第44話 人外の力と不死の力

文字数 1,773文字

「分からないでもないが、その思いは随分と利己的だと思うがな。貴様も含めてこの状況には同情もしよう。この状況が酷いものだということは認めよう。だが、やはり私が貴様を救う理由にはならぬかな」
「私をではない。同情すると言うのであれば、妻と娘を。公国の民を救ってくれと言っている」
「ふむ……同じことだとは思うが……」

 彼女はそこで言葉を切って、少しだけ押し黙った。そして、再び口を開く。

「いいだろう。手を貸してやる」
「では……」

 その言葉に前のめりとなるグレイを彼女は片手で制した。

「焦るな。神の力とはいえ、全てを救えるわけではない。第一、私は神そのものではないのだからな。だが、貴様が願うことのいくつかは叶えられるはずだ」

 ……いくつかのこと。
 グレイは心の中で彼女の言葉を繰り返す。稀にみる彼女の端正な顔立ち。それが稀にみるほどであるがゆえに、その端正な顔が人外の者であるような不気味なものに見えてきた。

 いや、そもそも耳長種なのだから人外なのかとグレイは思い直す。

「いいだろう」

 選択の余地がそこにあるはずもなかった。
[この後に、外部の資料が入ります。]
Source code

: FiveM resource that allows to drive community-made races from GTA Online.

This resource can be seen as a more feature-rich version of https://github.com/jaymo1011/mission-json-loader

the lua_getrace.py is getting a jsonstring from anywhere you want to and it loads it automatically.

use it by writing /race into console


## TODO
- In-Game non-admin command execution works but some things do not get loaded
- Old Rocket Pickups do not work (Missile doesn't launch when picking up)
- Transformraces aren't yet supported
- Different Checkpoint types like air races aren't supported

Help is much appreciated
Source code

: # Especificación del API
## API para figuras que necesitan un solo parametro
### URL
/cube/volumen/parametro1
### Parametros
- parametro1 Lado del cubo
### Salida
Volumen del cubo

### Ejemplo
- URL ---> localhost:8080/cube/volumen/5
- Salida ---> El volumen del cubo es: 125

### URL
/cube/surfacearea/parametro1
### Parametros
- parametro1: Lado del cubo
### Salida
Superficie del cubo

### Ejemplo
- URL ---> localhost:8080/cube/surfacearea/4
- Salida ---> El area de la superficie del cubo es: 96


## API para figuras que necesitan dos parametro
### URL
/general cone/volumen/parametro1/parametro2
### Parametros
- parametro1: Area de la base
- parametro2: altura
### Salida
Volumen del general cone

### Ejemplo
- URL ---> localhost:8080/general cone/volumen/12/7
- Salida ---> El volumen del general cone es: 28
グレイが頷くと彼女は少しだけ微笑を浮かべて見せた。

「貴様たちは貴様たちが言う神とやらにこうして慈悲をと望む。その向こうに何があるのか。それに興味がないわけではないのだ」
「どういうことだ?」
「悲劇を神の力で回避できたからといって、貴様らが望む物の全てを手にできるわけではないということだ。例え神の力を与えてもらうために、何らかの代償を払ってもだ。私たちはそれを嫌というほどに知っている。だが、知っているからと言って、貴様の代償の向こう側にある物を否定することも、また違うような気もするのでな」
「……代償……代償の向こう側」

 グレイは彼女の言葉を繰り返す。

「そうだ。その代償の向こう側を見せてもらおう。貴様には人外の力と不死の力を与える。人ではなくなること。それが貴様の代償だ。その力でこの凄惨な状況を覆してみせろ。そして、私にその代償の向こう側を見せてくれて」

 彼女はそう言うと少しだけ再び微笑んだ。

 ……不死。人外の力。

 神だと思っていたが、どうやら悪魔だったらしい。
 グレイの中で代償という言葉と共にそんな言葉が浮かび上がってきた。

 だが、いいだろうとグレイは思う。この凄惨な今を覆すことができるのであれば……。




 覚醒したグレイは一瞬、自分がどこにいるのか分からなかった。隣で眠るミアの穏やかな寝息を聞いて、自分が街の外れにあった安い宿屋の一室で寝ていたことを思い出す。

 悪夢ともいえるかのようなあの時の夢を見ていたようだった。全身の汗が粘ついている気がする。

 あの時から自分と娘のミアは歳を取ることがなくなった。それを不死というのであればきっとそうなのだろうとグレイは思っている。

 そして自分の身体能力。結局、この人外の力を持ってしても、妻のプレシアを救うことはできなかった。あの時、耳長種が言っていたように、望んだことの全てを手にすることはできなかった。

 プレシアだけではない。公国の民も少なくない数が結局は犠牲となった。人外となった能力があっても、たった一人では全ての者たちを救うべくもなかった。だが、それでも娘のミアは救えたのだし、同じように救えた公国の民も多いのもまた事実だった。

 グレイはもう一度、娘のミアに視線を向けた。ミアは変わらずに穏やかな寝息を立てている。

 自分と同じ不死の存在になってミアは感情を持たなくなった。いや、それは母親のプレシアを目の前で酷い殺され方をされ、それによってミアの心が死んでしまったからなのか。

 いずれにしてもこれらの全てがあの時、耳長種の彼女が言っていた代償の向こう側にあったものなのだろうか。それとも、それはこれら一部のことなのだろうか。

 それがどちらなのかは分からない。どちらにしても、自分はもう一度、あの耳長種と会わねばならないとグレイは考えていた。

 望む何かを手にしようとして、例え神の力を使ってでもそれを手に入れる。だが、手に入れたそれが、望んでいたものである保証などはないのかもしれない 
 
 自分たちのこの結末は、きっとそういうことなのだろうとグレイは思っていた。そして、それこそが代償の向こう側ということなのか。グレイ自身もこれまでに何度もそれを目の当たりにしてきた。